Web Resources for CS7670 (Computer Systems Seminar)

Instructor: Gene Cooperman
Fall, 2024
PLACE:  435 Ryder Hall
HOURS: Tuesday and Friday, 3:25 pm - 5:05 pm

Course Syllabus

Please see the separate syllabus document on this web site.

How To Do Research (and the course wiki, and topic-sentences.py)

There is a directory with a series of short essays on how to do research, and how to read and write technical papers. Please read that section thoroughly.

Course Wiki: The Wiki home page is here, for the course. (Restricted to CS 7670 students, only: Use Khoury credentials).
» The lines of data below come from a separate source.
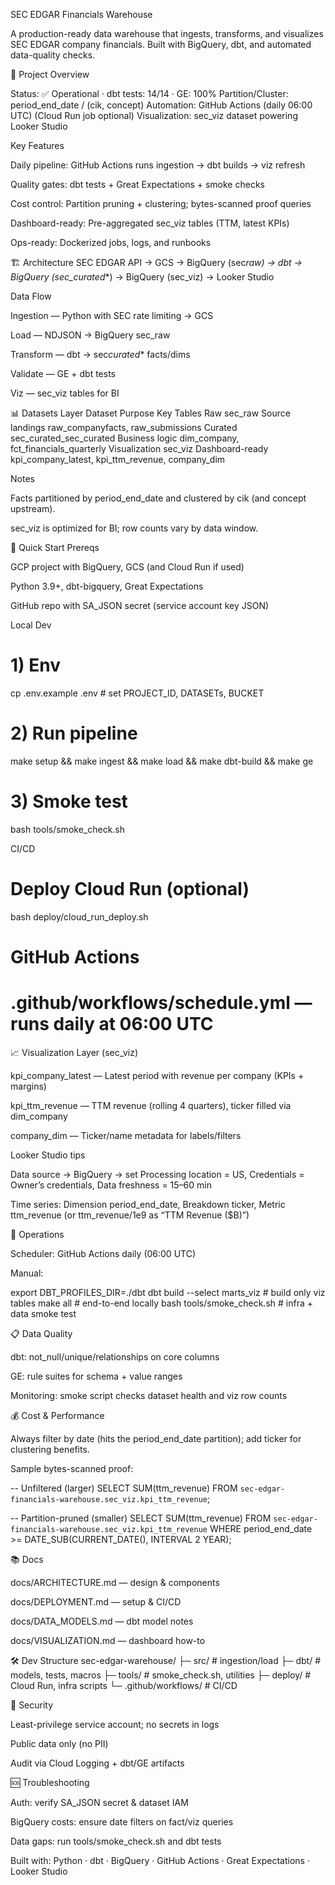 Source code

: SEC EDGAR Financials Warehouse

A production-ready data warehouse that ingests, transforms, and visualizes SEC EDGAR company financials. Built with BigQuery, dbt, and automated data-quality checks.

🎯 Project Overview

Status: ✅ Operational · dbt tests: 14/14 · GE: 100%
Partition/Cluster: period_end_date / (cik, concept)
Automation: GitHub Actions (daily 06:00 UTC) (Cloud Run job optional)
Visualization: sec_viz dataset powering Looker Studio

Key Features

Daily pipeline: GitHub Actions runs ingestion → dbt builds → viz refresh

Quality gates: dbt tests + Great Expectations + smoke checks

Cost control: Partition pruning + clustering; bytes-scanned proof queries

Dashboard-ready: Pre-aggregated sec_viz tables (TTM, latest KPIs)

Ops-ready: Dockerized jobs, logs, and runbooks

🏗️ Architecture
SEC EDGAR API → GCS → BigQuery (sec*raw) → dbt → BigQuery (sec_curated*\*) → BigQuery (sec_viz) → Looker Studio

Data Flow

Ingestion — Python with SEC rate limiting → GCS

Load — NDJSON → BigQuery sec_raw

Transform — dbt → sec*curated*\* facts/dims

Validate — GE + dbt tests

Viz — sec_viz tables for BI

📊 Datasets
Layer Dataset Purpose Key Tables
Raw sec_raw Source landings raw_companyfacts, raw_submissions
Curated sec_curated_sec_curated Business logic dim_company, fct_financials_quarterly
Visualization sec_viz Dashboard-ready kpi_company_latest, kpi_ttm_revenue, company_dim

Notes

Facts partitioned by period_end_date and clustered by cik (and concept upstream).

sec_viz is optimized for BI; row counts vary by data window.

🚀 Quick Start
Prereqs

GCP project with BigQuery, GCS (and Cloud Run if used)

Python 3.9+, dbt-bigquery, Great Expectations

GitHub repo with SA_JSON secret (service account key JSON)

Local Dev

# 1) Env

cp .env.example .env # set PROJECT_ID, DATASETs, BUCKET

# 2) Run pipeline

make setup && make ingest && make load && make dbt-build && make ge

# 3) Smoke test

bash tools/smoke_check.sh

CI/CD

# Deploy Cloud Run (optional)

bash deploy/cloud_run_deploy.sh

# GitHub Actions

# .github/workflows/schedule.yml — runs daily at 06:00 UTC

📈 Visualization Layer (sec_viz)

kpi_company_latest — Latest period with revenue per company (KPIs + margins)

kpi_ttm_revenue — TTM revenue (rolling 4 quarters), ticker filled via dim_company

company_dim — Ticker/name metadata for labels/filters

Looker Studio tips

Data source → BigQuery → set Processing location = US, Credentials = Owner’s credentials, Data freshness = 15–60 min

Time series: Dimension period_end_date, Breakdown ticker, Metric ttm_revenue (or ttm_revenue/1e9 as “TTM Revenue ($B)”)

🔧 Operations

Scheduler: GitHub Actions daily (06:00 UTC)

Manual:

export DBT_PROFILES_DIR=./dbt
dbt build --select marts_viz # build only viz tables
make all # end-to-end locally
bash tools/smoke_check.sh # infra + data smoke test

📋 Data Quality

dbt: not_null/unique/relationships on core columns

GE: rule suites for schema + value ranges

Monitoring: smoke script checks dataset health and viz row counts

💰 Cost & Performance

Always filter by date (hits the period_end_date partition); add ticker for clustering benefits.

Sample bytes-scanned proof:

-- Unfiltered (larger)
SELECT SUM(ttm_revenue) FROM `sec-edgar-financials-warehouse.sec_viz.kpi_ttm_revenue`;

-- Partition-pruned (smaller)
SELECT SUM(ttm_revenue)
FROM `sec-edgar-financials-warehouse.sec_viz.kpi_ttm_revenue`
WHERE period_end_date >= DATE_SUB(CURRENT_DATE(), INTERVAL 2 YEAR);

📚 Docs

docs/ARCHITECTURE.md — design & components

docs/DEPLOYMENT.md — setup & CI/CD

docs/DATA_MODELS.md — dbt model notes

docs/VISUALIZATION.md — dashboard how-to

🛠️ Dev Structure
sec-edgar-warehouse/
├─ src/ # ingestion/load
├─ dbt/ # models, tests, macros
├─ tools/ # smoke_check.sh, utilities
├─ deploy/ # Cloud Run, infra scripts
└─ .github/workflows/ # CI/CD

🔐 Security

Least-privilege service account; no secrets in logs

Public data only (no PII)

Audit via Cloud Logging + dbt/GE artifacts

🆘 Troubleshooting

Auth: verify SA_JSON secret & dataset IAM

BigQuery costs: ensure date filters on fact/viz queries

Data gaps: run tools/smoke_check.sh and dbt tests

Built with: Python · dbt · BigQuery · GitHub Actions · Great Expectations · Looker Studio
I have now improved topic-sentences.py. (Click on the link to the script, and copy-paste into your local file.)
It works reasonably when inputing a markdown or latex file, and outputing html, pdf, and even plain text or markdown or latex (topic sentences only). But this Python script is still a work in progress. Feel free to report any bugs that you see.

The topic-sentences.py program will extract the first sentences of each paragraph, so that it's easy to read any document, to see if it flows globally. A typical usage might be:
    # Download your favorite paper from arxiv.org, using "TeX Source" file (.tar.gz), and then untar it, and run on main.tex:
     python3 topic-sentences.py /tmp/gene/arxiv/main.tex --html
which results in:
     The file /tmp/gene/arxiv/main-summary.html was written.

Course Vision

In 2024, the research topics will center around code LLMs. However, the course will also accommodate a variety of other tracks in computer systems, not necessarily related to LLMs.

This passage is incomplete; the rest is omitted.